Thereby, individuals can now interpret the data and make key
decisions based thereon.
[0003] Extracting raw data from one or more operational databases
and transforming it into useful information is the function of data
"warehouses" and data "marts." In data warehouses and data marts,
the data is structured to satisfy decision support roles rather
than operational needs. Before the data is loaded into the target
data warehouse or data mart, the corresponding source data from an
operational database is filtered to remove extraneous and erroneous
records; cryptic and conflicting codes are resolved; raw data is
translated into something more meaningful; and summary data that is
useful for decision support, trend analysis or other end-user needs
is pre-calculated. In the end, the data warehouse is comprised of
an analytical database containing data useful for decision support.
A data mart is similar to a data warehouse, except that it contains
a subset of corporate data for a single aspect of business, such as
finance, sales, inventory, or human resources. With data warehouses
and data marts, useful information is retained at the disposal of
the decision-makers.
[0004] However, establishing a structure for transporting
(extracting, transporting and loading) data from an operational
database or databases into a structure that can be used for data
warehousing applications is quite time consuming. In many instances
many months of man-hours are required to define and program a
suitable structure for transporting data from an operational
database(s) into a format suitable for data warehousing
applications.
[0005] The complexities in designing a data model for transporting
data from an operational database into target tables in a data
warehouse are not simply technical problems. They also involve
complex business semantic problems.
[0006] Recently, many operational databases have begun to use
standardized database structures. Several companies have recently
created Business Application Programming Interfaces for getting
data into and out of business databases that use these standardized
database structures. Business application programming interfaces
are effective for getting information into and out of a business
database. However, the user must still perform the process of
defining and programming for data transport in order to obtain
output that is suitable for use as input to a data warehousing
application. This is expensive and time consuming. In addition,
these business application programming interfaces require extensive
knowledge and programming to learn and use.

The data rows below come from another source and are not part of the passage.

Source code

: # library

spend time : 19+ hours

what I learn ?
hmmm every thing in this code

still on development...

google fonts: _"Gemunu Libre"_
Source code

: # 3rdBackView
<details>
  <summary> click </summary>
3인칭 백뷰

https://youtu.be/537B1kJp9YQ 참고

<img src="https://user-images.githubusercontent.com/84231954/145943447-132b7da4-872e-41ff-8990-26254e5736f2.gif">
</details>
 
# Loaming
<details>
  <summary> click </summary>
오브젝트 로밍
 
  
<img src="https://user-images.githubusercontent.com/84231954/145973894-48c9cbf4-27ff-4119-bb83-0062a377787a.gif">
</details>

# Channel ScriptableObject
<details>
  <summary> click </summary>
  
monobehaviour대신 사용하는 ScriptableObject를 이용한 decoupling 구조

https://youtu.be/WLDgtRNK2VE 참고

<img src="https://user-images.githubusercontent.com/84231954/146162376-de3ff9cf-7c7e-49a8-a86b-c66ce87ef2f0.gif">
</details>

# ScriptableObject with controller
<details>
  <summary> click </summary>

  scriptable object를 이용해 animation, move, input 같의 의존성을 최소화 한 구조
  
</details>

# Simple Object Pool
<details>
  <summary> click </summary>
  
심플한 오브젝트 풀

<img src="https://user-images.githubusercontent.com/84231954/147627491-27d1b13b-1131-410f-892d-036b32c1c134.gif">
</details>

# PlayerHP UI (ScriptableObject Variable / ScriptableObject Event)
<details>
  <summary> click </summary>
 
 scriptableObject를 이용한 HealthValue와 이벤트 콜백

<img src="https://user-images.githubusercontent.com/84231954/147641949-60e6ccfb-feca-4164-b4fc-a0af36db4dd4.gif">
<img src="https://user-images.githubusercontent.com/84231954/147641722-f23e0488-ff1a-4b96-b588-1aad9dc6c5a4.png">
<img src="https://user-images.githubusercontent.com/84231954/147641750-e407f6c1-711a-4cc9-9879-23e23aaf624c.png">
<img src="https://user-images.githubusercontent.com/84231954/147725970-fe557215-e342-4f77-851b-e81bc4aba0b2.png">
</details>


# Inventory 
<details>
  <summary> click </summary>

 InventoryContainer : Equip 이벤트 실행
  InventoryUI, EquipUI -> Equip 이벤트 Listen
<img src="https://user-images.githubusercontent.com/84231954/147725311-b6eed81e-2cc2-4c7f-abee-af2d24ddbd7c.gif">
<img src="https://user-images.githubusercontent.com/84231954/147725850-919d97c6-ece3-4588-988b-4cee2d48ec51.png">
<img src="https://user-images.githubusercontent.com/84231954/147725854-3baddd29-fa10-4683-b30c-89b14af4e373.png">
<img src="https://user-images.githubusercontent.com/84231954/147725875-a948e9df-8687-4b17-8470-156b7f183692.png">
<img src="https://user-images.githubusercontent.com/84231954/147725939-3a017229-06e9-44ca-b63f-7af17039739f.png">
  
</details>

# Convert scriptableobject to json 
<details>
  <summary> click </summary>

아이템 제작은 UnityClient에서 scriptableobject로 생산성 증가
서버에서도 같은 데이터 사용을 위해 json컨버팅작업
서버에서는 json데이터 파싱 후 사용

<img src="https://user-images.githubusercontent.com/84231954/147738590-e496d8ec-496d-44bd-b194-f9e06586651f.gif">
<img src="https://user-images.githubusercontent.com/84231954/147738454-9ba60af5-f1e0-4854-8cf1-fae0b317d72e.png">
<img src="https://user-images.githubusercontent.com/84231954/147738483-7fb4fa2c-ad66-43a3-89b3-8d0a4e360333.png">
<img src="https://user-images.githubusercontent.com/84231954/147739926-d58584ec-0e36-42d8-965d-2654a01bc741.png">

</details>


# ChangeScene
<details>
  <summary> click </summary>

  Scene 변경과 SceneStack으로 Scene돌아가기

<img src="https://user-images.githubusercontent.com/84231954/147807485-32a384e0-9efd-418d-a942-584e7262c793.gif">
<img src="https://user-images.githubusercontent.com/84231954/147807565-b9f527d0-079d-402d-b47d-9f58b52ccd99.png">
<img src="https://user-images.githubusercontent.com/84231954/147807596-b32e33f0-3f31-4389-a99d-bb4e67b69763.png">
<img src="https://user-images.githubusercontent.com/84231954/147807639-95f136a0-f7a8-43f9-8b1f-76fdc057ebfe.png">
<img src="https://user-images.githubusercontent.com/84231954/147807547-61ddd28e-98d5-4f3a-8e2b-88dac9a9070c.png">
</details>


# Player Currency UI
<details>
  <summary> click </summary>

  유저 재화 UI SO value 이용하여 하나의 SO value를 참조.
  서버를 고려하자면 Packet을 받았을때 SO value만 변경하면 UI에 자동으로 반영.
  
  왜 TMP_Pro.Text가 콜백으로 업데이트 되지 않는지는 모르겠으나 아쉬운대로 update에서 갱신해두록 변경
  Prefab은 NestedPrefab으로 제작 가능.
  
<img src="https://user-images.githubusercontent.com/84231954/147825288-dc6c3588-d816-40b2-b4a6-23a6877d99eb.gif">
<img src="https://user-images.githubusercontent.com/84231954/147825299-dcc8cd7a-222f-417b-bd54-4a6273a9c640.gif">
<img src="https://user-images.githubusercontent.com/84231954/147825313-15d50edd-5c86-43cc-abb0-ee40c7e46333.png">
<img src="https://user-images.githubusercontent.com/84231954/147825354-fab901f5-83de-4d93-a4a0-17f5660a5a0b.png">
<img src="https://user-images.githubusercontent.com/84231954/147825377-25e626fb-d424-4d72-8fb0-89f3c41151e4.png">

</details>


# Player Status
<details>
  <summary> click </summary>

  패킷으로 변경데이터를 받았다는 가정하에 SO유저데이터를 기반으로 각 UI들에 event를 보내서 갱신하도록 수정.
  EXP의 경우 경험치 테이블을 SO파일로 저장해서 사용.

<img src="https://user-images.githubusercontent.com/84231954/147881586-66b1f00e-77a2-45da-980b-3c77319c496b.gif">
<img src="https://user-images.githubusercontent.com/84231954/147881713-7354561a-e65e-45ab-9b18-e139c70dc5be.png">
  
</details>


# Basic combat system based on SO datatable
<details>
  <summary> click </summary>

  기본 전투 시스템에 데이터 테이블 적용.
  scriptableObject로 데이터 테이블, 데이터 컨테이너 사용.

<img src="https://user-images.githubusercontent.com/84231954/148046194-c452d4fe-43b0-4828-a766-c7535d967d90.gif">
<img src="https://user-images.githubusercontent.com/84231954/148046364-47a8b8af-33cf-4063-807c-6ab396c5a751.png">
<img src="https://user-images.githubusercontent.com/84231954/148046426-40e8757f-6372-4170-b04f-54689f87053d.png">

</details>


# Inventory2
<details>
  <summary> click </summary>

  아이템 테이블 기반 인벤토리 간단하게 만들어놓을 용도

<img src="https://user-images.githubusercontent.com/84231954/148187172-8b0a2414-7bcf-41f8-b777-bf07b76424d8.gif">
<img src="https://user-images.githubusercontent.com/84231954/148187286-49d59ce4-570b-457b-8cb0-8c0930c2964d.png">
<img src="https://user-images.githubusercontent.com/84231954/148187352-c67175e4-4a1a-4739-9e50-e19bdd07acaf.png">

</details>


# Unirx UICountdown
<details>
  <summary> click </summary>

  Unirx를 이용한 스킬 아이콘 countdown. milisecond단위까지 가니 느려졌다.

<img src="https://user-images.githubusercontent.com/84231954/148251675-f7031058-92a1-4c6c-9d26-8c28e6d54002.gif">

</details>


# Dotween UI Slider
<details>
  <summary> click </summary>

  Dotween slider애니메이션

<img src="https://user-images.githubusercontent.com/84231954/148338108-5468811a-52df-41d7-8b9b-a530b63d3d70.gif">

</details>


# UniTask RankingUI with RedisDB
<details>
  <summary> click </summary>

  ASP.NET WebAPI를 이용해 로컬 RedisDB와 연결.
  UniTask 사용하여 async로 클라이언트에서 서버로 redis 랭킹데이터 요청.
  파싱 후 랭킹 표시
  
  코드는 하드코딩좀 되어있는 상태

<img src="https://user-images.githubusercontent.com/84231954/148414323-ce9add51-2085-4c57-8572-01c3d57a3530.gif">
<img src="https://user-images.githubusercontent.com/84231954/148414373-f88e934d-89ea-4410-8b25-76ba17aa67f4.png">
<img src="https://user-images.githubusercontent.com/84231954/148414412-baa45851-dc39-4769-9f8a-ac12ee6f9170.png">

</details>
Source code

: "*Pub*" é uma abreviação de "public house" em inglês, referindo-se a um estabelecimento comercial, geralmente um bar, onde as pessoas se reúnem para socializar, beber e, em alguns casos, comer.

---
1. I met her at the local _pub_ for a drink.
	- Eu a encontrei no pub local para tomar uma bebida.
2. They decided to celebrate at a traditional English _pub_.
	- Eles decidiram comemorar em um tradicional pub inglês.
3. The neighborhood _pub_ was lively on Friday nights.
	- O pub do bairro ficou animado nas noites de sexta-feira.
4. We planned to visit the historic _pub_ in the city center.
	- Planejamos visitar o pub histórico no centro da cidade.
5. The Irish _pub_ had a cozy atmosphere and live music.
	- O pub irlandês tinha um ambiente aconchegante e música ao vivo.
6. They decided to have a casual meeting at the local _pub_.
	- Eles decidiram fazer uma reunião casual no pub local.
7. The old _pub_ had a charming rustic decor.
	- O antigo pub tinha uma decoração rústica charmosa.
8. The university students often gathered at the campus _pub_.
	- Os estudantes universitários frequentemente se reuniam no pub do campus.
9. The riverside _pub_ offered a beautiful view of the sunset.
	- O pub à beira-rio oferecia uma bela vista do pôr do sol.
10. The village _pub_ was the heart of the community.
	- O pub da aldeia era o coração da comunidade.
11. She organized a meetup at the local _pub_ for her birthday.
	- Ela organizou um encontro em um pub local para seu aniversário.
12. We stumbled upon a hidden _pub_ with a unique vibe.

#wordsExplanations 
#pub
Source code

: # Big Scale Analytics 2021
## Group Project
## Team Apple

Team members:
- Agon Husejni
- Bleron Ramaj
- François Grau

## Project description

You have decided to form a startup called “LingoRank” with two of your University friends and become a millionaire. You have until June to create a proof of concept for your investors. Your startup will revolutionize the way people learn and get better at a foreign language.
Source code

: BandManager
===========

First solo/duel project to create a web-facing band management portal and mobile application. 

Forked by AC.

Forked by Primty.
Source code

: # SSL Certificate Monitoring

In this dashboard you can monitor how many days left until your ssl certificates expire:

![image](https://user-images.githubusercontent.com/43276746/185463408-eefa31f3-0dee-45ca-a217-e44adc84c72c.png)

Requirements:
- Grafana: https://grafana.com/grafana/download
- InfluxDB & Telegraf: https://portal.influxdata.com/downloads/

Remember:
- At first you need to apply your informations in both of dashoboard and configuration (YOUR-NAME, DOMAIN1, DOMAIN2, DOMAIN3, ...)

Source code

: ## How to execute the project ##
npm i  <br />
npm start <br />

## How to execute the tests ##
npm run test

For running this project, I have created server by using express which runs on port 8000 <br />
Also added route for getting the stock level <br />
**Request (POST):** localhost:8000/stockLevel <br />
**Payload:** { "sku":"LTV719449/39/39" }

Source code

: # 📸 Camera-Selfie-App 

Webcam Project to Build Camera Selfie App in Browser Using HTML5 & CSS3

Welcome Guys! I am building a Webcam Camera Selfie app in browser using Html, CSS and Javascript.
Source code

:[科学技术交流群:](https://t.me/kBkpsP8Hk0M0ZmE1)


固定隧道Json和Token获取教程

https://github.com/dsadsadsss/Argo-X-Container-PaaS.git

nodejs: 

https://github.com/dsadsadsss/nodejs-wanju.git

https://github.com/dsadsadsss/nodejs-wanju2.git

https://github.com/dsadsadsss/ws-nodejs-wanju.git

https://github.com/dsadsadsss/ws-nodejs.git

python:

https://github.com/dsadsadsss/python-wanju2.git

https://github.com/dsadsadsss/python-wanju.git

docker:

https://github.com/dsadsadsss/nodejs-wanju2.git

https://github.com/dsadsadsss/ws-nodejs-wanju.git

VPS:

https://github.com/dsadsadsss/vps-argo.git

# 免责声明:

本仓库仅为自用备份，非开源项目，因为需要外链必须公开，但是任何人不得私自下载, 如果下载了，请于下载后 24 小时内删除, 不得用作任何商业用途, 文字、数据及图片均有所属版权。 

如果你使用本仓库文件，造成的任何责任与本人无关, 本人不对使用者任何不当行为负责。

[0007] The time and cost for defining and programming such that the
data is suitable for use as input to a data warehousing application
is particularly problematic for companies that use multiple
different operational databases. More particularly, the process of
defining and programming for data transport must be repeated for
each different operational database. That is, for example, if a
company has both a SAP database and an Oracle database, the process
of defining and programming for data transport must be performed
for both databases and the process is unique to each database.
[0008] What is needed is a method and apparatus that allows for
transporting data such that the data can be used in data
warehousing applications. In addition, a method and apparatus is
needed that meets that above need and that takes advantage of the
standardization of database components. Moreover, a method and
apparatus is needed that reduces the time required to define and
program data transport for data warehousing applications. The
present invention provides a method and apparatus that meets the
above needs.
SUMMARY OF THE INVENTION
[0009] The present invention includes a method and apparatus for
transporting data for a data warehousing application. More
particularly, the present invention introduces a method and a data
transport process architecture that uses standardized structures of
different types of source databases to achieve source-specific
configuration for extraction, transformation, and loading in a data
warehousing application.
[0010] A system is disclosed that includes an analytic business
component that translates operational data from data source having
a standardized data structure. The system also includes a staging
area for storing the translated data. In addition, the system
includes a source adapter that is coupled to the staging area. An
analytic data interface couples to the source adapter and receives
the data having a common structure and transforms the data for
loading into a data warehouse.
[0011] In one embodiment of the present invention, data is
extracted from one or more source containing data having a standard
data structure and is translated into data that contains meaningful
business terms. The translated data is then stored. In the present
embodiment, the analytic business component is operable for
extracting data from the source, translating the extracted data and
for storing the translated data into a staging area.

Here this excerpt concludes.